I once was appointed a juror in a fraud case where a kindergarten administrator was accused of doctoring invoices. She claimed that they all fell out of a folder and into a puddle which washed off the amounts. Rather than ask for duplicate receipts she ‘re-typed’ the amounts out of fear her ‘carelessness’ would be exposed. The game was up when the prosecution asked “why were the re-typed amounts on every single invoice higher than the original?”

Each year, every council in New Zealand justifies an increase in rates invoices –in many cases above inflation. There are legitimate reasons for this such as costs put on councils by successive governments’ requiring new tasks and regulations. The insatiable demands of a growing community hungry for a better city and the increasing cost of construction materials such as bitumen are often cited as reasons too. However, councils with declining populations seem to argue the opposite to justify their rates rising and when the cost of materials falls during a recession, the savings don’t result in a rates decrease either.

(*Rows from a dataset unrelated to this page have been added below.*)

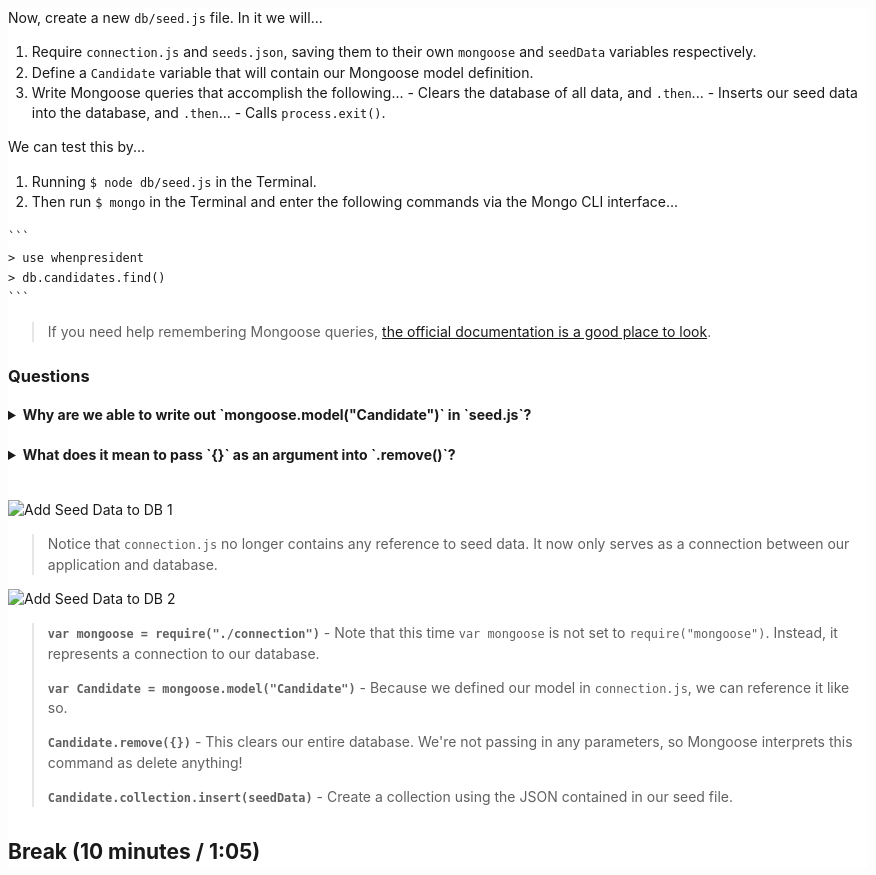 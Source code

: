 Now, create a new `db/seed.js` file. In it we will...
  1. Require `connection.js` and `seeds.json`, saving them to their own `mongoose` and `seedData` variables respectively.  
  2. Define a `Candidate` variable that will contain our Mongoose model definition.
  3. Write Mongoose queries that accomplish the following...
    - Clears the database of all data, and `.then`...
    - Inserts our seed data into the database, and `.then`...
    - Calls `process.exit()`.

We can test this by...
  1. Running `$ node db/seed.js` in the Terminal.
  2. Then run `$ mongo` in the Terminal and enter the following commands via the Mongo CLI interface...

    ```
    > use whenpresident
    > db.candidates.find()
    ```

> If you need help remembering Mongoose queries, [the official documentation is a good place to look](http://mongoosejs.com/docs/guide.html).

### Questions

<details><summary><strong>Why are we able to write out `mongoose.model("Candidate")` in `seed.js`?</strong></summary></details>

<br/>

<details><summary><strong>What does it mean to pass `{}` as an argument into `.remove()`?</strong></summary></details>

<br/>

![Add Seed Data to DB 1](http://i.imgur.com/zWHSpRO.png)

> Notice that `connection.js` no longer contains any reference to seed data. It now only serves as a connection between our application and database.  

![Add Seed Data to DB 2](http://i.imgur.com/qzFr8AI.png)

> **`var mongoose = require("./connection")`** - Note that this time `var mongoose` is not set to `require("mongoose")`. Instead, it represents a connection to our database.  
>  
> **`var Candidate = mongoose.model("Candidate")`** - Because we defined our model in `connection.js`, we can reference it like so.  
>  
> **`Candidate.remove({})`** - This clears our entire database. We're not passing in any parameters, so Mongoose interprets this command as delete anything!  
>  
> **`Candidate.collection.insert(seedData)`** - Create a collection using the JSON contained in our seed file.  

## Break (10 minutes / 1:05)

A potential solution is for mayors to prepare council budgets as they are empowered to do under the Local Government Act. Few do, and instead we have a process where it is up to management to provide a budget and councillors vote on a few contentious items, often losing sight of the forest for the trees. Council investment in Tauranga is a record $368m this year. As work on the 2018-2028 budget begins, councillors need to support their mayor to lead it.